Le premier fait directement référence à la mésaventure de Bernard Landry et du nom de domaine bernardlandry.com. J'avais écrit que notre premier ministre s'était fait «voler» son nom de domaine. Ce qui n'a pas plu au propriétaire de cette adresse, David Morgan.
«Les noms de domaine sont distribués sur le principe du premier arrivé, premier servi, constate M. Morgan. Aucun arbitre, aucune cour n'a statué qu'il (Bernard Landry) est le propriétaire légitime du nom de domaine. Ce n'est pas parce que quelqu'un ne porte pas le même nom qu'il ne peux pas être propriétaire d'un nom de domaine. Des milliers de personnes pourraient avoir une raison légitime de posséder ce nom, dont moi.»
Ce en quoi M. Morgan a entièrement raison. Mais, gagnerait-il sa cause, en cas de litige? Pas évident. Les critères des tribunaux en la matière sont assez clairs. Il suffit de répondre à ces trois questions:
1-Y'a-t-il intention de profiter du nom de domaine?
Un tribunal pourrait donner raison au requérant si, par exemple, l'achat du nom de domaine a été fait dans l'intention de le revendre. Ce qui n'est apparemment pas le cas de David Morgan. Par contre, M. Morgan ne cache pas vouloir profiter du trafic que le nom de domaine peut générer. Et là-dessus, un tribunal pourrait ne pas lui donner raison.

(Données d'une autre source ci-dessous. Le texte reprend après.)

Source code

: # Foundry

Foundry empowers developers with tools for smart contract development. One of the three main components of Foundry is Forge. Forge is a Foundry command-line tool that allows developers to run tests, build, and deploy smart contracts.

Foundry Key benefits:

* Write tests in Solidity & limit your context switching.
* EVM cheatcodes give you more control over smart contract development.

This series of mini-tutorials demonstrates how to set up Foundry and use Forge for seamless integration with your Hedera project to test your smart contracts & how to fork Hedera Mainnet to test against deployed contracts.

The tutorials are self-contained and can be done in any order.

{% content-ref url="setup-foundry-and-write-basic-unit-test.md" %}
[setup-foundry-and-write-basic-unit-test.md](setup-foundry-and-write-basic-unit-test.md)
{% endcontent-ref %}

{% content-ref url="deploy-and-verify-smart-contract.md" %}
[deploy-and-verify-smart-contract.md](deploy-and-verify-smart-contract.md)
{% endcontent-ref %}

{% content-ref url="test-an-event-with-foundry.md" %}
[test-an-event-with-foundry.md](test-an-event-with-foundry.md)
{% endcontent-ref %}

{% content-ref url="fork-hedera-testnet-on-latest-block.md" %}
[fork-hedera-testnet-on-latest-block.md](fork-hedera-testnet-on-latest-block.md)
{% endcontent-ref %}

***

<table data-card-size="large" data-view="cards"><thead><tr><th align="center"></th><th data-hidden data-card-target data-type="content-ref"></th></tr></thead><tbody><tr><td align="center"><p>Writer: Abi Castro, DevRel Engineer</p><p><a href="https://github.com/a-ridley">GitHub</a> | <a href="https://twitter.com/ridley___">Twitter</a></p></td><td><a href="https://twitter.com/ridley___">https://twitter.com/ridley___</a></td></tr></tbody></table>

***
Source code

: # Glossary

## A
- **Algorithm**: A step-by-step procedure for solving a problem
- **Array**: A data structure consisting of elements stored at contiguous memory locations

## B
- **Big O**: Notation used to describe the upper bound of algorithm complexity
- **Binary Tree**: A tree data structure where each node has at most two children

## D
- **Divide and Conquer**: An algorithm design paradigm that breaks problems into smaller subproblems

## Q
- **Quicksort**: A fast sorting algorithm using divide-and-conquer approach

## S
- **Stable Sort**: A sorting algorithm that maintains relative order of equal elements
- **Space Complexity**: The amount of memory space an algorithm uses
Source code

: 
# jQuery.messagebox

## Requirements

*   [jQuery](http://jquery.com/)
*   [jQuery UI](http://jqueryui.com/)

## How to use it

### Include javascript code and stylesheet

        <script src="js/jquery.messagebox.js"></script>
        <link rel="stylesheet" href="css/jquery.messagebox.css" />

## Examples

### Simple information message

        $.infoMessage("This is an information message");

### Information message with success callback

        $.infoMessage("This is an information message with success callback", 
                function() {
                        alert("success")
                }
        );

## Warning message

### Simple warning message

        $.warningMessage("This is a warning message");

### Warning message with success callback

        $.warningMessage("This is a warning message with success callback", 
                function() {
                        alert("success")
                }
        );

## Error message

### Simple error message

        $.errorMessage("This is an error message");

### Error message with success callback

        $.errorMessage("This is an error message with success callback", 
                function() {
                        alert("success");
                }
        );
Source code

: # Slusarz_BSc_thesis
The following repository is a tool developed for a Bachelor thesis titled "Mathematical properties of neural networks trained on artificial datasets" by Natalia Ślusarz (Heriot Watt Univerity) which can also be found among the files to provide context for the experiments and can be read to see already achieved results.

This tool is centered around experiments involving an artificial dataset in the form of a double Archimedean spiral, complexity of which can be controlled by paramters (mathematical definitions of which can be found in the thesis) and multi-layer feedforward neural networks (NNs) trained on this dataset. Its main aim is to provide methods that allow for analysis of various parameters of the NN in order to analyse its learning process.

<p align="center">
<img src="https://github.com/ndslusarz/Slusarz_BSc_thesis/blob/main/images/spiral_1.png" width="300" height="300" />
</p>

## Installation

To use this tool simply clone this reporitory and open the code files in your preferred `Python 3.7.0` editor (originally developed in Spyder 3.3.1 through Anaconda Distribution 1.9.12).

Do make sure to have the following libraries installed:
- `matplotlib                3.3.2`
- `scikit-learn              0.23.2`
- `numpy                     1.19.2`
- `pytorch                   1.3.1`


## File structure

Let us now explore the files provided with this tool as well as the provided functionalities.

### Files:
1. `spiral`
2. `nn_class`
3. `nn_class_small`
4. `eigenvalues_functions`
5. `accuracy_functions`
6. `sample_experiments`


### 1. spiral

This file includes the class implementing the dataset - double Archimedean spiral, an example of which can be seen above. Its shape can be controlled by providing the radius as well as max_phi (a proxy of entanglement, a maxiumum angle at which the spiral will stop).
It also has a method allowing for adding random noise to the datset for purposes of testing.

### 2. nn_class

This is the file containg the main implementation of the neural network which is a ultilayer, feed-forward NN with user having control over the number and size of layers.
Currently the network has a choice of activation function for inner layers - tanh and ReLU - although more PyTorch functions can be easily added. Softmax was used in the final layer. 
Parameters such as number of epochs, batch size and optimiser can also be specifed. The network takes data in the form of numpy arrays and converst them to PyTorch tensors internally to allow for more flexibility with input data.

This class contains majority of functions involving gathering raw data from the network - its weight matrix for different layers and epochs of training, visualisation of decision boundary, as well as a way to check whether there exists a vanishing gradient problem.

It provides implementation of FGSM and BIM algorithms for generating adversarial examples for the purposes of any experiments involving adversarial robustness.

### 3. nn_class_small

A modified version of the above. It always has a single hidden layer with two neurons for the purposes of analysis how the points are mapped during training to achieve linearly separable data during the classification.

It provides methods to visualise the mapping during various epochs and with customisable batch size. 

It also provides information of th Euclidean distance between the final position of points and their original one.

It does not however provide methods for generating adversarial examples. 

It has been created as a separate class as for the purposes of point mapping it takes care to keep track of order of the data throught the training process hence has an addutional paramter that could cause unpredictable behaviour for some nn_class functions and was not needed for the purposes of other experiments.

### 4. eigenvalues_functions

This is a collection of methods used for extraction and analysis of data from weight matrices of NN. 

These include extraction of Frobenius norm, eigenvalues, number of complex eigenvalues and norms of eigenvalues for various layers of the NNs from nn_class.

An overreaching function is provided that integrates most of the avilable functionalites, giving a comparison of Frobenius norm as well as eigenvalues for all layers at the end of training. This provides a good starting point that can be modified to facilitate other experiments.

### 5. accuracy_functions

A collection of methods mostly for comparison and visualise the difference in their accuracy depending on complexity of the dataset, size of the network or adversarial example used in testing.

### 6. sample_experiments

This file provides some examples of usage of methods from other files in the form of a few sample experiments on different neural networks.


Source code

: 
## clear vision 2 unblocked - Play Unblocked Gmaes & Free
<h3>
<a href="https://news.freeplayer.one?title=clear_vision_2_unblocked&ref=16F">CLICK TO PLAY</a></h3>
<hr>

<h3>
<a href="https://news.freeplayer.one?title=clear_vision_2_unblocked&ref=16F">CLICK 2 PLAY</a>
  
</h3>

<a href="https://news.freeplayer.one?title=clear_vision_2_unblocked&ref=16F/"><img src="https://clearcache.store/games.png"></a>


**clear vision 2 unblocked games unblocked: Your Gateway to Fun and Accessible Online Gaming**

2-Y'a-t-il intention de nuire?
Assez clairement, puisque le site sert surtout à se moquer de Bernard Landry. Encore un point en faveur de notre premier ministre.
3-Le propriétaire est-il légitime?
Les .com sont des domaines qui s'adressent surtout aux entreprises à but lucratif. Pour pouvoir justifier la propriété d'un nom de domaine, il faudrait que le nom soit une marque déposée. Et Bernard Landry n'en est pas une. Il n'est pas non plus une entreprise, d'ailleurs. Cela pourrait profiter à David Morgan.
Mais ces litiges sont réglés au cas par cas. Il est impossible d'avoir une idée de ce qu'un tribunal pourrait décider. Affaire à suivre.
Espions
«j'ai un logiciel que je ne peux pas déloger même après être allé dans ma base de registre. Il s'agit d'une barre de publicité qui se promène dans le haut à droite de mon écran. Je crois avoir eu ça avec Geno Pro, que j'ai effacé, ou Netsonic.»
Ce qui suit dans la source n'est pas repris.